╭──
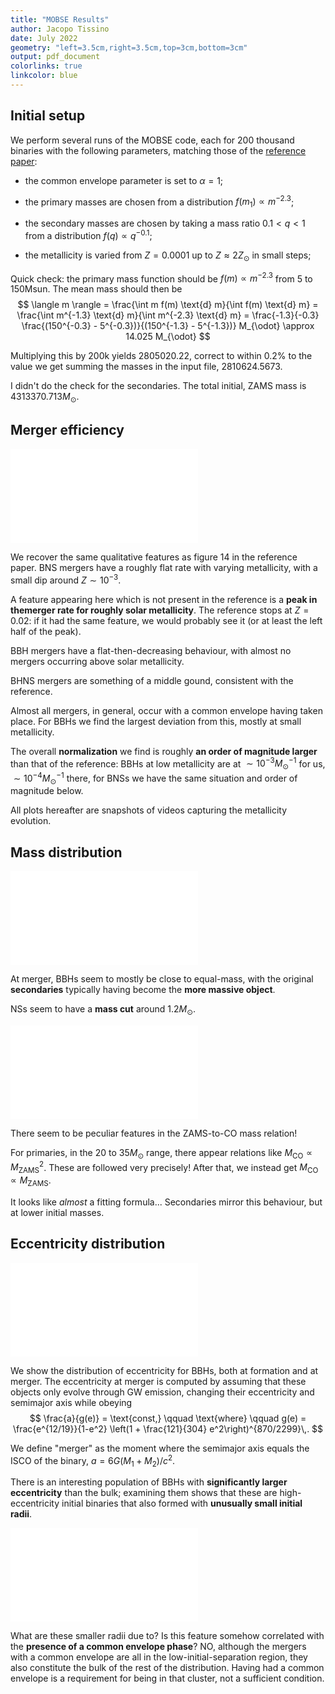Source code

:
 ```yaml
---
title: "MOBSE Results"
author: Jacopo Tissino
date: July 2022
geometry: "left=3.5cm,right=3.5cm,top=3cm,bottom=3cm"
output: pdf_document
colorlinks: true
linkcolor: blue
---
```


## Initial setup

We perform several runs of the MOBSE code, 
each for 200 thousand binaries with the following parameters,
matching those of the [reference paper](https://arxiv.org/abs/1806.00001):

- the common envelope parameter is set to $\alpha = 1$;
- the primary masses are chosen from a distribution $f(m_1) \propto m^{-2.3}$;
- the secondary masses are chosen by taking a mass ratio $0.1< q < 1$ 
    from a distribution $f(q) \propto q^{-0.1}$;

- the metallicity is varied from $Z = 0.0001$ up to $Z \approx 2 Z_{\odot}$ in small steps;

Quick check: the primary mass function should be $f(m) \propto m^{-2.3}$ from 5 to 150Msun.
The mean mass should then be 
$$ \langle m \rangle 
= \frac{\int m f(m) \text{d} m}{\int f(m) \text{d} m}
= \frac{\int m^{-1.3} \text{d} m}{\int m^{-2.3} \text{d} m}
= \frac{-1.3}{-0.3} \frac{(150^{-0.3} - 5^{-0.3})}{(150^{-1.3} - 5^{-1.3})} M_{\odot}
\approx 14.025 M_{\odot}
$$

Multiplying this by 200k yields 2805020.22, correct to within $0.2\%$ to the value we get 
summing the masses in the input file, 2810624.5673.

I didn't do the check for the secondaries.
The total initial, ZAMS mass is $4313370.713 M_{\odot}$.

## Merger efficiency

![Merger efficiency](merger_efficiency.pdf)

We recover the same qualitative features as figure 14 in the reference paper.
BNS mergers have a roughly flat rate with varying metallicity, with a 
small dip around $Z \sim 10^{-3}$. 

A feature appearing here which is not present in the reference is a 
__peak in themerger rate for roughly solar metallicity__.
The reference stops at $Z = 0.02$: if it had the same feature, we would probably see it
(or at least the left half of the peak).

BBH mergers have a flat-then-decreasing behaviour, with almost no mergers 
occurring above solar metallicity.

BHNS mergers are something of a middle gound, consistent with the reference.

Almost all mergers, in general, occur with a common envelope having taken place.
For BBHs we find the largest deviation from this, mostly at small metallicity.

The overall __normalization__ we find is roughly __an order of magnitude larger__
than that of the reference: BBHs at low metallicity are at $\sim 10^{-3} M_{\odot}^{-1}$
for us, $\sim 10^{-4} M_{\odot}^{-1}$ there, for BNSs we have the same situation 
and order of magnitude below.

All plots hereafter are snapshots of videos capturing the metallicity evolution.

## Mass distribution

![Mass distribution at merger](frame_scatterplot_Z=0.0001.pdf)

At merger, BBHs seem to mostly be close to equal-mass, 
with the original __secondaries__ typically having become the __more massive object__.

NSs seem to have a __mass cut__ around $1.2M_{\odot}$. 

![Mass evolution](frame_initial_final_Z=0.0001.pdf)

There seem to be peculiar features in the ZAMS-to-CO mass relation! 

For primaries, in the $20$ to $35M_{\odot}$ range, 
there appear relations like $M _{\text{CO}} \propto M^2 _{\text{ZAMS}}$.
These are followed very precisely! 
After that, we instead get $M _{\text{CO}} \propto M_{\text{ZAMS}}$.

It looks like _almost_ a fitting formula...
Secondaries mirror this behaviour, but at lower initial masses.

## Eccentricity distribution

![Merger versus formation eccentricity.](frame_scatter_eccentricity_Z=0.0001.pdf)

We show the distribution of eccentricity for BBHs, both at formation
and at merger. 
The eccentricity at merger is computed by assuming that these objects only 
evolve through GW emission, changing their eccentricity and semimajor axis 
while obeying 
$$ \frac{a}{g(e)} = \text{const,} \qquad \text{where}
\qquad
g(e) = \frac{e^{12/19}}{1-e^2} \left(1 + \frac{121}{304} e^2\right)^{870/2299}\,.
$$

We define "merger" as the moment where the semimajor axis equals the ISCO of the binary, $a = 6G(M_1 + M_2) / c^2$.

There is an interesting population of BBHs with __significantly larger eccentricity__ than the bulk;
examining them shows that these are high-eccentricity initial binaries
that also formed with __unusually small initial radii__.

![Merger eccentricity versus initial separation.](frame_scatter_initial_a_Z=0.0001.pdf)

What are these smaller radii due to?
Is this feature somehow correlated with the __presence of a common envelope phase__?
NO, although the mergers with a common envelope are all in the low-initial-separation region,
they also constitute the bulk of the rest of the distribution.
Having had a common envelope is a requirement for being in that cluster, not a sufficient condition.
╰──
From the entries above, print the lines beginning at the one with "The mean mass should then be" and stopping after the one with "The reference stops", exactly as written and with nothing else.

The mean mass should then be 
$$ \langle m \rangle 
= \frac{\int m f(m) \text{d} m}{\int f(m) \text{d} m}
= \frac{\int m^{-1.3} \text{d} m}{\int m^{-2.3} \text{d} m}
= \frac{-1.3}{-0.3} \frac{(150^{-0.3} - 5^{-0.3})}{(150^{-1.3} - 5^{-1.3})} M_{\odot}
\approx 14.025 M_{\odot}
$$

Multiplying this by 200k yields 2805020.22, correct to within $0.2\%$ to the value we get 
summing the masses in the input file, 2810624.5673.

I didn't do the check for the secondaries.
The total initial, ZAMS mass is $4313370.713 M_{\odot}$.

## Merger efficiency

![Merger efficiency](merger_efficiency.pdf)

We recover the same qualitative features as figure 14 in the reference paper.
BNS mergers have a roughly flat rate with varying metallicity, with a 
small dip around $Z \sim 10^{-3}$. 

A feature appearing here which is not present in the reference is a 
__peak in themerger rate for roughly solar metallicity__.
The reference stops at $Z = 0.02$: if it had the same feature, we would probably see it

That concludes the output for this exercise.